After several more postponements, partly due to the Norwegian campaign and partly, in the last few days, to unfavourable weather forecasts, the German invasion in the west was finally set. Friday, 10 May was to be ‘X-Day’. Hitler, with his customary lack of modesty, predicted the ‘ greatest victory in world history’.
Generaloberst von Rundstedt had been reassured by the photo-reconnaissance expert attached to his headquarters that the French defensive positions covering the Meuse were far from finished. Unlike the Luftwaffe, which mounted constant photo-reconnaissance flights over the Allied lines, the French air force refused to send aircraft over German territory. Yet Gamelin’s own military intelligence–the Deuxième Bureau–possessed a remarkably accurate picture of the German order of battle. They had located the bulk of the panzer divisions in the Eifel just beyond the Ardennes and had also discovered that the Germans were interested inthe routes from Sedan towards Abbeville. The French military attaché in Berne, tipped off by the very effective Swiss intelligence service, warned Gamelin’s headquarters on 30 April that the Germans would attack between 8 and 10 May, with Sedan lying on the ‘ principal axis ’ of advance.

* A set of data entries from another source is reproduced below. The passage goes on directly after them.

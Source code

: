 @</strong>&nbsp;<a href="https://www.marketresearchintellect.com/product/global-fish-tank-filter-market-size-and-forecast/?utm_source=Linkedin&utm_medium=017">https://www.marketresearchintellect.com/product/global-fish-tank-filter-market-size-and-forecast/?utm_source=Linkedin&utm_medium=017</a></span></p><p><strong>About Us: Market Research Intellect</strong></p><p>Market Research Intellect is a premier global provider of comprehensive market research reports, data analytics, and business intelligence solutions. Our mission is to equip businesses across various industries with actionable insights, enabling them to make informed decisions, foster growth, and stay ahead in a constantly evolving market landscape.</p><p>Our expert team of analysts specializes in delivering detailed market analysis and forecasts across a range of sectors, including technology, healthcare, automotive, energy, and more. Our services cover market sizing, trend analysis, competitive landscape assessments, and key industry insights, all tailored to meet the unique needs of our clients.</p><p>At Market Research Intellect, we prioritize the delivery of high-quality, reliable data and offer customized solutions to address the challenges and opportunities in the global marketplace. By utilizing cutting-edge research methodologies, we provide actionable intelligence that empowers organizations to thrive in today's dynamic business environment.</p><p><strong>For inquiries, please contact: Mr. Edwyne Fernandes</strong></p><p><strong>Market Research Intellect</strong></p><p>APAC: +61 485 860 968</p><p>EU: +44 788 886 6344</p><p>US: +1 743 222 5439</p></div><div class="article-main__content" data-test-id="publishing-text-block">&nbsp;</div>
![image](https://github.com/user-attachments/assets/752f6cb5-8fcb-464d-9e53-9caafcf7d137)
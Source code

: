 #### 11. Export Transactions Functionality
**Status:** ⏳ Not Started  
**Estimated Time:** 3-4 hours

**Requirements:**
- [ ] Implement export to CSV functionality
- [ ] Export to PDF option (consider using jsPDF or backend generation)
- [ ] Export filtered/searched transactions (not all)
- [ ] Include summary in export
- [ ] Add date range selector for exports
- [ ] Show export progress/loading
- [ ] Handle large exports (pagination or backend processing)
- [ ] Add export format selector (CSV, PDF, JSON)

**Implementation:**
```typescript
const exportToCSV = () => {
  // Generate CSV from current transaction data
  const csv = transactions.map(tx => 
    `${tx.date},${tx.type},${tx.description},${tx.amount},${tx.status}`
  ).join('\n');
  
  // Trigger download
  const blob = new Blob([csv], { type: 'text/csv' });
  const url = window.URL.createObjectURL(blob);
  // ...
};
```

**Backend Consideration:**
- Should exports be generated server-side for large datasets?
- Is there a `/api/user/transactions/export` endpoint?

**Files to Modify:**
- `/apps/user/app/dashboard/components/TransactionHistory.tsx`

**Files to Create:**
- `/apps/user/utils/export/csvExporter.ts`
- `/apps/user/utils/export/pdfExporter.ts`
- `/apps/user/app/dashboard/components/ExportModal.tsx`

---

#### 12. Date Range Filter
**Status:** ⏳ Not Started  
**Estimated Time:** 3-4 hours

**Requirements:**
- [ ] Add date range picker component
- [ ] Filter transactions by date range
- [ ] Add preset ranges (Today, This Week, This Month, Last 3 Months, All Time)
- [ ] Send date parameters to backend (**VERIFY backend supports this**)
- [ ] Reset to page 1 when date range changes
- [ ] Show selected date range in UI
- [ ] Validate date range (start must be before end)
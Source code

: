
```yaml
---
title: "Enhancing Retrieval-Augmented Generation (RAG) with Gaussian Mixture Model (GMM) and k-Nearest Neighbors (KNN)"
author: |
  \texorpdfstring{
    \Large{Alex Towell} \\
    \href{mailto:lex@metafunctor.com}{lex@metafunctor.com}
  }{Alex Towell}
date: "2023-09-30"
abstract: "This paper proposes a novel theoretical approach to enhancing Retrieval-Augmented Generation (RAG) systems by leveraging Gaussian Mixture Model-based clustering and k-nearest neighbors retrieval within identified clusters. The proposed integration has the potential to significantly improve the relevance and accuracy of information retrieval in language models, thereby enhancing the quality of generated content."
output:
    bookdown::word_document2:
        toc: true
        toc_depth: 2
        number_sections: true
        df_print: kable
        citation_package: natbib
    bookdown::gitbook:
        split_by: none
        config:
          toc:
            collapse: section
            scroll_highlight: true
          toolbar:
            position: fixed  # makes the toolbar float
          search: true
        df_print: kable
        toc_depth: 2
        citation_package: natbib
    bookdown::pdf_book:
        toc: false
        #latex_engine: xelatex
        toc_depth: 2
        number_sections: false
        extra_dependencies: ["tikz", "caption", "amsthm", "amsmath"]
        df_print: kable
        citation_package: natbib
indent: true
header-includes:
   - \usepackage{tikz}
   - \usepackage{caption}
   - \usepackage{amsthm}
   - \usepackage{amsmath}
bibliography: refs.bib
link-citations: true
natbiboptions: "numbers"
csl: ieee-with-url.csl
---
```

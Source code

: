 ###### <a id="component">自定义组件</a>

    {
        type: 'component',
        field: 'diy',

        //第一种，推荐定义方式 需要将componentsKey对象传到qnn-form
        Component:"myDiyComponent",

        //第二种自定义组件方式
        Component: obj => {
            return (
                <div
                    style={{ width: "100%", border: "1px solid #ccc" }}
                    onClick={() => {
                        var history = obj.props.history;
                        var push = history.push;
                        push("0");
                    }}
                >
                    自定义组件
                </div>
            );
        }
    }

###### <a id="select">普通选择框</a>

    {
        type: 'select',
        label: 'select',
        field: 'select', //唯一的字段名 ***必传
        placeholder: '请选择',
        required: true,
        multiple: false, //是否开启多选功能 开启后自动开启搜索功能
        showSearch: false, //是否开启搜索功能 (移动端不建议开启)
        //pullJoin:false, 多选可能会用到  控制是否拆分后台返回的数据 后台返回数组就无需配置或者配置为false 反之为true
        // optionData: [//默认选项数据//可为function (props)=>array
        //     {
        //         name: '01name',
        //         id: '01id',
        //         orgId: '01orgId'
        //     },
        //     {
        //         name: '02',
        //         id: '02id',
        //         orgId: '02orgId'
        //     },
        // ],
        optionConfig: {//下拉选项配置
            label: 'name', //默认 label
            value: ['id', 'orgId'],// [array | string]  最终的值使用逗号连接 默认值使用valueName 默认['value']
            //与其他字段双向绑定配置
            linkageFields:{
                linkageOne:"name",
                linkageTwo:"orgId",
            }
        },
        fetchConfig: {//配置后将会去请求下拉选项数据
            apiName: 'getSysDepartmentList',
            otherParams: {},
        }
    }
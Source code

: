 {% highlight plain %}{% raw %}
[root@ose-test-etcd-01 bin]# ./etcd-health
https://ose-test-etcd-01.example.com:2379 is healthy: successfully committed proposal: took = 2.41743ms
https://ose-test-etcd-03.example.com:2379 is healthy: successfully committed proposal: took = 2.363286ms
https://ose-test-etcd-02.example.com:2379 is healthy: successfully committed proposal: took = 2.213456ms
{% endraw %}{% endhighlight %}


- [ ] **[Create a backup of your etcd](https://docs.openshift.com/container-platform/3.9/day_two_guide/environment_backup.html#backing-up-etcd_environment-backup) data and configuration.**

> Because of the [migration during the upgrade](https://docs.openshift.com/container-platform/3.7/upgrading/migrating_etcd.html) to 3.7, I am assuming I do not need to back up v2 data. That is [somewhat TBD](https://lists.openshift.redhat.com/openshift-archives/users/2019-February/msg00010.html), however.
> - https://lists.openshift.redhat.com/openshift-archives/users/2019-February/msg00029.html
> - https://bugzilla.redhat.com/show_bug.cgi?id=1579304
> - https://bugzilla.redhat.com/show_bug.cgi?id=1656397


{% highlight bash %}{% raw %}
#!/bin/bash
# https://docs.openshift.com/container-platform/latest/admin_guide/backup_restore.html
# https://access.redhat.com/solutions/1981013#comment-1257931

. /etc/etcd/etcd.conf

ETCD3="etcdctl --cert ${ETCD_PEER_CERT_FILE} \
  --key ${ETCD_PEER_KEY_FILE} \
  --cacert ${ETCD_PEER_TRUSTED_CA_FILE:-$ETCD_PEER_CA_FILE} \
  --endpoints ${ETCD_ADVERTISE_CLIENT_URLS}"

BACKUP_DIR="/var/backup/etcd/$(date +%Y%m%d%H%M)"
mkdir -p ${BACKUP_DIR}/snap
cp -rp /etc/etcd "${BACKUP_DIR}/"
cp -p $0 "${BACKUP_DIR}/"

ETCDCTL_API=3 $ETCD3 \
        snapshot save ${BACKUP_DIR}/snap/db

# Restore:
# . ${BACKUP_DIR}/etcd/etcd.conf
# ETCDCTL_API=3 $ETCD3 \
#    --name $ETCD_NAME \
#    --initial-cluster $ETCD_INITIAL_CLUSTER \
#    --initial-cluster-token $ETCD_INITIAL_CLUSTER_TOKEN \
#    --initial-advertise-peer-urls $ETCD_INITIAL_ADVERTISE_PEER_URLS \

Gamelin and other senior French commanders nevertheless remained in a state of denial about the threat. ‘France is not Poland’ was their attitude. General Charles Huntziger , whose Second Army was responsible for the Sedan sector, had only three third-rate divisions on that part of the front. He knew how unprepared and unenthusiastic his reservists were for the fight. Huntziger begged Gamelin for four more divisions because his defences were not ready, but Gamelin refused. Some accounts, however, accuse Huntziger of complacency and say that General André Corap, commanding the neighbouring Ninth Army, was more aware of the threat. In any case, the concrete positions overlooking the River Meuse built by civilian contractors did not even have embrasures facing in the right direction. Minefields and barbed-wire entanglements were totally inadequate, and suggestions that trees should be felled across the forest tracks on the east bank of the river were rejected because the French cavalry might want to advance.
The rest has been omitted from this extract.